La Cour jouit d’une excellente réputation à l’échelle mondiale : cette institution rend des arrêts bien argumentés et respectés, qui ont inspiré les jurisprudences de juridictions de nombreux pays, y compris la Cour suprême du Canada lorsqu’il s’agissait d’interpréter et de mettre en œuvre notre propre charte des droits et des libertés. Dans des pays jeunes tels que le Canada, les tribunaux cherchent souvent à s’orienter en matière de droits fondamentaux et de droit constitutionnel à partir d’arrêts raisonnés d’instances comme la Cour européenne des droits de l’homme. Un examen des arrêts de la Cour suprême du Canada montre qu’elle s’est souvent inspirée, effectivement, des arrêts de la Cour de Strasbourg, qu’elle y a fait référence et qu’elle a parfois repris ses raisonnements. Elle s’est appuyée sur des arrêts de la Cour de Strasbourg à propos d’un vaste éventail d’affaires touchant à de nombreux droits et libertés : liberté religieuse, liberté de la presse, accès à la justice et aux tribunaux, droit à la vie, liberté et sécurité de la personne, protection contre les détentions arbitraires et châtiments corporels, droits de l’enfant, etc.

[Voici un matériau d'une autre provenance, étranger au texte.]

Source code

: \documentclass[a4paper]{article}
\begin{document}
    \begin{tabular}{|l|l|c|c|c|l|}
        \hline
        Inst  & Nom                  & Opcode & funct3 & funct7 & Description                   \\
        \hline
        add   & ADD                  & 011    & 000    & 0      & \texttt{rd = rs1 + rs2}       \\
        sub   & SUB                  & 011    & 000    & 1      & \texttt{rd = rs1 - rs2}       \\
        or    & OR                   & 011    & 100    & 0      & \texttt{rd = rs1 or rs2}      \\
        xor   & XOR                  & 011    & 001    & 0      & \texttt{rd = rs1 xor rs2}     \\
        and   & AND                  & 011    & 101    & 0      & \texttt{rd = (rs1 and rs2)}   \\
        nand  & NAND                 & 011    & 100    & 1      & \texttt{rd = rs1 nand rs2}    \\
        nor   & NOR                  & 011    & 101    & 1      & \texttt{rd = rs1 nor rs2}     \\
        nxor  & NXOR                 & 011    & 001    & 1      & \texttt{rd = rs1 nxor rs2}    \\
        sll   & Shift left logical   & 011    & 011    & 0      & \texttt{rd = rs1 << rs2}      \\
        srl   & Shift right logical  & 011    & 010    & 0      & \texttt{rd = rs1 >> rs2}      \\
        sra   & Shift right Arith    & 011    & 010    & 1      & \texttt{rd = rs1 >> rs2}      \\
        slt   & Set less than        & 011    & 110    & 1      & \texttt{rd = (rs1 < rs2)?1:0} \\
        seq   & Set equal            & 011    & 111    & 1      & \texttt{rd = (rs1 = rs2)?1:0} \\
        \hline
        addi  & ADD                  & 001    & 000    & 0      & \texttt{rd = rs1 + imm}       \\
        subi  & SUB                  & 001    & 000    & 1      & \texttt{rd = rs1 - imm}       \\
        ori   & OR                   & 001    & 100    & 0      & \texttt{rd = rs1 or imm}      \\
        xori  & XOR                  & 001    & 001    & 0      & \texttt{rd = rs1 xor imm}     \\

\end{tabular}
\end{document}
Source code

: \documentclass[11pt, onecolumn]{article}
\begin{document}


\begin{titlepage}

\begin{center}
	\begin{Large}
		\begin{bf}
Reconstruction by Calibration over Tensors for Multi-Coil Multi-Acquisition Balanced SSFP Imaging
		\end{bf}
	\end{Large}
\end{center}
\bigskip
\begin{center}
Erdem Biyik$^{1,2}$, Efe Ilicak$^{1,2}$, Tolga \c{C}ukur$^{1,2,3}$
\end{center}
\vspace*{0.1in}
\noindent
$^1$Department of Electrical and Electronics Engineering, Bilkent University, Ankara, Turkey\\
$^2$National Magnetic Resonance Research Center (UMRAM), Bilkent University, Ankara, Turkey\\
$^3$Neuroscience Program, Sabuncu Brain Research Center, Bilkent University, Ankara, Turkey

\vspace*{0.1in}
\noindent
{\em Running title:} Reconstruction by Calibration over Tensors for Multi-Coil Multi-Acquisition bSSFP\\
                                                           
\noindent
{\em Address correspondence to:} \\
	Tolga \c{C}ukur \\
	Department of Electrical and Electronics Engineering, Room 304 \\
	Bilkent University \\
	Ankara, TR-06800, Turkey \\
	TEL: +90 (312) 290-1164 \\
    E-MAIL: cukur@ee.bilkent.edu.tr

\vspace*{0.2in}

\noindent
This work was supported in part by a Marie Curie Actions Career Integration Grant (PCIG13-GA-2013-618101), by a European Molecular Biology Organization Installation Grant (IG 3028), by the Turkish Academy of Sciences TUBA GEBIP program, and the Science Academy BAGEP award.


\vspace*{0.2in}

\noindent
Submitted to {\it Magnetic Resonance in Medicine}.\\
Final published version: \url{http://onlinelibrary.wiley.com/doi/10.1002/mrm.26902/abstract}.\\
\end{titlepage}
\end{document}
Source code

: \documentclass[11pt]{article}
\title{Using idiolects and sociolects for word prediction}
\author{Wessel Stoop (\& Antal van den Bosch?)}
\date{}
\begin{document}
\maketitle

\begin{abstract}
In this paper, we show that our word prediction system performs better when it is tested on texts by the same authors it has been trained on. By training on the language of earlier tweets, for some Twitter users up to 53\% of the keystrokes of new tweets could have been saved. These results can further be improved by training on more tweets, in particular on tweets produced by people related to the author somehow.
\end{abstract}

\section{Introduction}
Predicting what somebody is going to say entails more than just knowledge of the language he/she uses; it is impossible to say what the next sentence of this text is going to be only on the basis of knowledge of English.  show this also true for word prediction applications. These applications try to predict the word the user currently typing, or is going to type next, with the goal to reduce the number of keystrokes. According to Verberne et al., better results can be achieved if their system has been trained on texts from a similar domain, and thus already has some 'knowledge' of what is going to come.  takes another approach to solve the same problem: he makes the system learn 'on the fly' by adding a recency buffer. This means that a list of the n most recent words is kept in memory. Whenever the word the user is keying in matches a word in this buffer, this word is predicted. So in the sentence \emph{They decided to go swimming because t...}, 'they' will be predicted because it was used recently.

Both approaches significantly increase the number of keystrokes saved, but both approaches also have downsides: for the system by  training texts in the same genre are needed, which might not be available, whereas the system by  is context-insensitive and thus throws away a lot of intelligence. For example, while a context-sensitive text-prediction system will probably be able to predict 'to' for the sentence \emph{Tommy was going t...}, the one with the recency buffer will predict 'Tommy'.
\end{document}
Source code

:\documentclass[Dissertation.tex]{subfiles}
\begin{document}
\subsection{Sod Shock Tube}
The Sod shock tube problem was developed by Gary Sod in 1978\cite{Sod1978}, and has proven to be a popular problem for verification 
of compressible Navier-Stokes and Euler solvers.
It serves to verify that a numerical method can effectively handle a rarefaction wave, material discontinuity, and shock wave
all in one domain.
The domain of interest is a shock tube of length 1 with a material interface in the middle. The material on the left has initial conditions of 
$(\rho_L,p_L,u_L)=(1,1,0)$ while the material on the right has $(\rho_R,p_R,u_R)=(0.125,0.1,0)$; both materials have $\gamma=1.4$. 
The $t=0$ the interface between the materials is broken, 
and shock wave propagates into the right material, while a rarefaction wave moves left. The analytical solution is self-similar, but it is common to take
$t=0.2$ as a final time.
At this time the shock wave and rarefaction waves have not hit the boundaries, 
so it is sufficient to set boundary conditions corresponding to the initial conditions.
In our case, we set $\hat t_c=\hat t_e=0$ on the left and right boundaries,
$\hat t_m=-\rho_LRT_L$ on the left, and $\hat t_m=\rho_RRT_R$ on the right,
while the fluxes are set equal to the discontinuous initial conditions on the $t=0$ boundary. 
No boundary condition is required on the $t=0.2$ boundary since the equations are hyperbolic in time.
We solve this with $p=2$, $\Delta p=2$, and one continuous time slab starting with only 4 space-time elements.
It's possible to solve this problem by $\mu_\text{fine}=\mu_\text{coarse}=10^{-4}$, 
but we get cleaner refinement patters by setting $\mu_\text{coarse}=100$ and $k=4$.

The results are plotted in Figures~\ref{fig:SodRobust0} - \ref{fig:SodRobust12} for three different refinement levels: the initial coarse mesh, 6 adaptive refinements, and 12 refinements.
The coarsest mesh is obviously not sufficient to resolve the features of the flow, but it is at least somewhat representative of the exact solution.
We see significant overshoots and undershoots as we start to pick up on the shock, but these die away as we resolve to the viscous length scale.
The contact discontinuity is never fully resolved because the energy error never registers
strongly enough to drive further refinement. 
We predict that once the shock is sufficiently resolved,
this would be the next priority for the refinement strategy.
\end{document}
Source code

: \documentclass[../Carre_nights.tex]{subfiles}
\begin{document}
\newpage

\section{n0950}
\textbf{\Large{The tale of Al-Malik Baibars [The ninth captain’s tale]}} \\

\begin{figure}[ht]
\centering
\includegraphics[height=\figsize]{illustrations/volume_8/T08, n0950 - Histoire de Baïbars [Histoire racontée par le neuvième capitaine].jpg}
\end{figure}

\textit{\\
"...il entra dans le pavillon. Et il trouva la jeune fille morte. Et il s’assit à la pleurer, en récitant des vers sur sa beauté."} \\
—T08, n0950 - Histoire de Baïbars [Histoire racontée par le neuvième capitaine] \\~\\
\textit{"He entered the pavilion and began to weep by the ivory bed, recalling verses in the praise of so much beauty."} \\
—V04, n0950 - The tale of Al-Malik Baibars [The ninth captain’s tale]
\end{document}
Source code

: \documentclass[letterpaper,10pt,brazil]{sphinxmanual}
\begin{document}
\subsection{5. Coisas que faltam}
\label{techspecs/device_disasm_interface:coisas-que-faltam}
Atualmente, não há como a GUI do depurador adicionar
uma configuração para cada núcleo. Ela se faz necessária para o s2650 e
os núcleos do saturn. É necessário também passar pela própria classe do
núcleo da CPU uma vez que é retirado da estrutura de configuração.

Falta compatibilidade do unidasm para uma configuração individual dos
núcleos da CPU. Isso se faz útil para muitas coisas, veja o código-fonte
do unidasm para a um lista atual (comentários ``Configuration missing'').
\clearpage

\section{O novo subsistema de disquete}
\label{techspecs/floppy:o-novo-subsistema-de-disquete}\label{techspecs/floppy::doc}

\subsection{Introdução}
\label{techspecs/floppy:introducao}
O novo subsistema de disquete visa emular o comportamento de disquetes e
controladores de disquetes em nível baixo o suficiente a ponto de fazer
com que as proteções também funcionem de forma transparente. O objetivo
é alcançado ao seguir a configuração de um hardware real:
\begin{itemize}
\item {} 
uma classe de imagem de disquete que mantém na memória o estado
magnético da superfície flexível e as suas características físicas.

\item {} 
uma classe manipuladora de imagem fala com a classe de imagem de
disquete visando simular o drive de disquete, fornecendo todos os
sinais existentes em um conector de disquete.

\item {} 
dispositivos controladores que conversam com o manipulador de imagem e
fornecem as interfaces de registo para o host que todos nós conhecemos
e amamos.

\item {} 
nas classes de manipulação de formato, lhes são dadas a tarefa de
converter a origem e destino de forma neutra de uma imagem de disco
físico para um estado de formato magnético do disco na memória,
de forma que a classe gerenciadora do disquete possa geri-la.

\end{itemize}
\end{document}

Soulignons que l’influence de la Cour ne se résume pas à celle de son excellente jurisprudence. La Cour a contribué au renforcement des valeurs de la démocratie et de la primauté du droit au sein de l’Union européenne et dans les régions voisines. Cela a été extrêmement précieux pour certains États européens qui, après des décennies d’oppression, ont œuvré à la mise en place d’institutions démocratiques. En témoigne le fait que le Conseil de l’Europe compte aujourd’hui 47 États membres.

Je demande à l’Assemblée parlementaire d’appuyer les mesures proposées par Mme la rapporteure, notamment de demander au Comité des Ministres de prier les États membres de mettre en place une législation ou d’autres moyens pour garantir un respect accru des arrêts de la Cour. Mme la rapporteure recommande que l’Assemblée parlementaire joue un rôle plus important lorsqu’il s’agit de faire le point sur les efforts des États membres dans la mise en œuvre des réformes convenues dans le cadre des Conférences d’Interlaken et d’Izmir. Il faut soutenir cette recommandation.

·M. Chisu a prononcé un discours intitulé « La situation au Bélarus ».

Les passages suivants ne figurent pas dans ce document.